(Saved data entries)
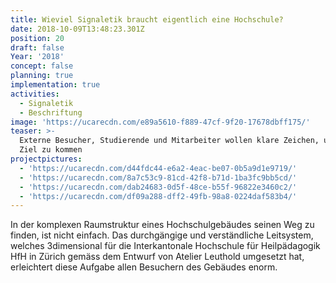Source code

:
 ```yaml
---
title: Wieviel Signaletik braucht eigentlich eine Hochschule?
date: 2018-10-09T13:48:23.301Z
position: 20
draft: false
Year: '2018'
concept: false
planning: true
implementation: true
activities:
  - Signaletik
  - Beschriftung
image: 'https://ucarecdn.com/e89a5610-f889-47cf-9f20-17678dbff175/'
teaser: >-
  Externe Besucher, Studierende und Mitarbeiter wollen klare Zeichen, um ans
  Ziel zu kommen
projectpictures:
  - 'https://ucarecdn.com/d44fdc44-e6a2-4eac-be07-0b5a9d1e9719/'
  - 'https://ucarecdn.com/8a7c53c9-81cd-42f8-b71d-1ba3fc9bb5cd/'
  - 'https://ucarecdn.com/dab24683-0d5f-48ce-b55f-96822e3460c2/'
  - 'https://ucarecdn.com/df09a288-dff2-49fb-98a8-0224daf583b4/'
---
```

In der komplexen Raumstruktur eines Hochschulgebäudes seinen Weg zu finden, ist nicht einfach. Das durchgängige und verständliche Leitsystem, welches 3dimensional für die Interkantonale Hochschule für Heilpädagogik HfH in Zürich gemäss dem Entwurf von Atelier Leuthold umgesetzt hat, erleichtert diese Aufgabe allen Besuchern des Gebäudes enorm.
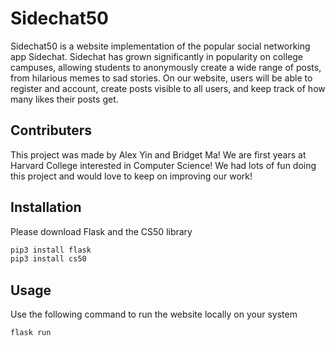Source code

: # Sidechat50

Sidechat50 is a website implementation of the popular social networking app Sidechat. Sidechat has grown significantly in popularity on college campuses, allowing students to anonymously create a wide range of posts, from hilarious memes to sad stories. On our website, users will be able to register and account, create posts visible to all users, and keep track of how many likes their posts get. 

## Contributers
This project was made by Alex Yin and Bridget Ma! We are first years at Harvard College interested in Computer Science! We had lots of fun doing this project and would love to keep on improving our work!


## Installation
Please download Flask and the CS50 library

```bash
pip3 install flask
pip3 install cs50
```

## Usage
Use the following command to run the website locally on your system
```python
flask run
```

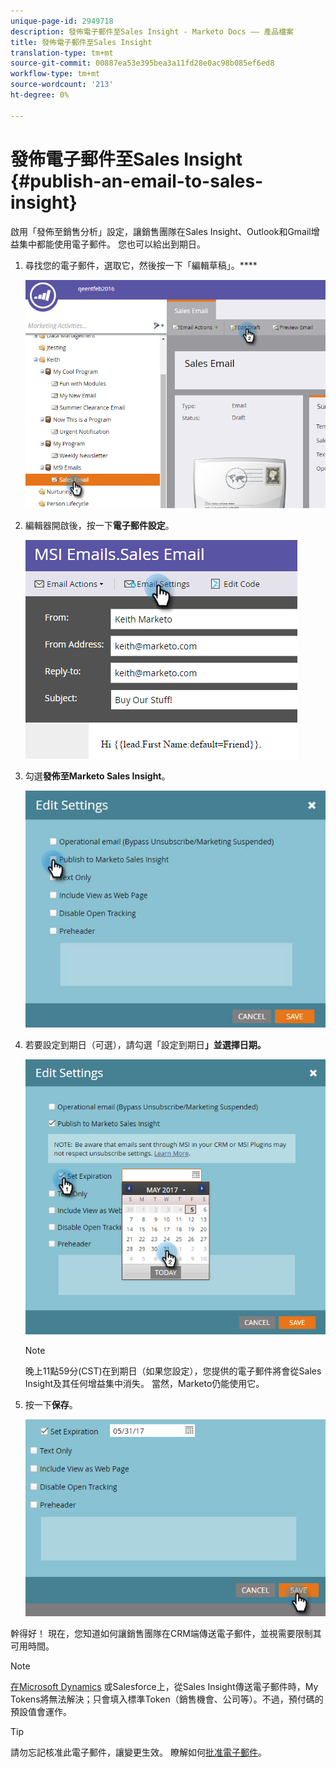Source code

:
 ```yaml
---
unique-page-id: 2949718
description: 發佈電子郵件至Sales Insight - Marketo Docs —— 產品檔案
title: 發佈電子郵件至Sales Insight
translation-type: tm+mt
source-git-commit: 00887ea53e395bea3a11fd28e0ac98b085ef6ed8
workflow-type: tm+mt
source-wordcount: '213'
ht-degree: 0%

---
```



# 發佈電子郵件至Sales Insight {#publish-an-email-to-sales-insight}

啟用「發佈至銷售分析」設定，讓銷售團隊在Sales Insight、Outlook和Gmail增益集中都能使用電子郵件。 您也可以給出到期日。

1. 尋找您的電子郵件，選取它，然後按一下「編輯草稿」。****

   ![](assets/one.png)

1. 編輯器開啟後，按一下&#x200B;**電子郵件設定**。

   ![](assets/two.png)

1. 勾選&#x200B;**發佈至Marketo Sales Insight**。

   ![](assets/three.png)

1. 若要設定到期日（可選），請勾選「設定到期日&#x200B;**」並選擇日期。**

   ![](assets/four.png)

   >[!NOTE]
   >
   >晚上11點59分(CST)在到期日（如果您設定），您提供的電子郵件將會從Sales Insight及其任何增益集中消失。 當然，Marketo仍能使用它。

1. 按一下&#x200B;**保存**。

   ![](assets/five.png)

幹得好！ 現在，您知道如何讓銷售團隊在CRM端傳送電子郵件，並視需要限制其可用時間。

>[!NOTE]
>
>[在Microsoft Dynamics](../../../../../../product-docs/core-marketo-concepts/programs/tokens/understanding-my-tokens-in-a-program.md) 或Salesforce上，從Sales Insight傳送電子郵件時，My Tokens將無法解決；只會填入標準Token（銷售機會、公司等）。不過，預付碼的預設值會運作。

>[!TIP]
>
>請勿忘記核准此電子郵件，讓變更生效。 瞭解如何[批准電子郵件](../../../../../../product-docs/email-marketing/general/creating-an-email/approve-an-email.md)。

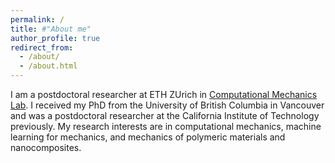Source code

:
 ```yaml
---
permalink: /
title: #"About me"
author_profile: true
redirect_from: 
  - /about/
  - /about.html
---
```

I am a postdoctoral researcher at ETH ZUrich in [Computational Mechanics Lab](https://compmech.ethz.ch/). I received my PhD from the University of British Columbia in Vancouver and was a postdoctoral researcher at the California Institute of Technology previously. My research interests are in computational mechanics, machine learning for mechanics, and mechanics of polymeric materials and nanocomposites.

→ Work order
Search the records above for "email". Copy each line where it is found.

→ Solution to this exercise
# 發佈電子郵件至Sales Insight {#publish-an-email-to-sales-insight}
>請勿忘記核准此電子郵件，讓變更生效。 瞭解如何[批准電子郵件](../../../../../../product-docs/email-marketing/general/creating-an-email/approve-an-email.md)。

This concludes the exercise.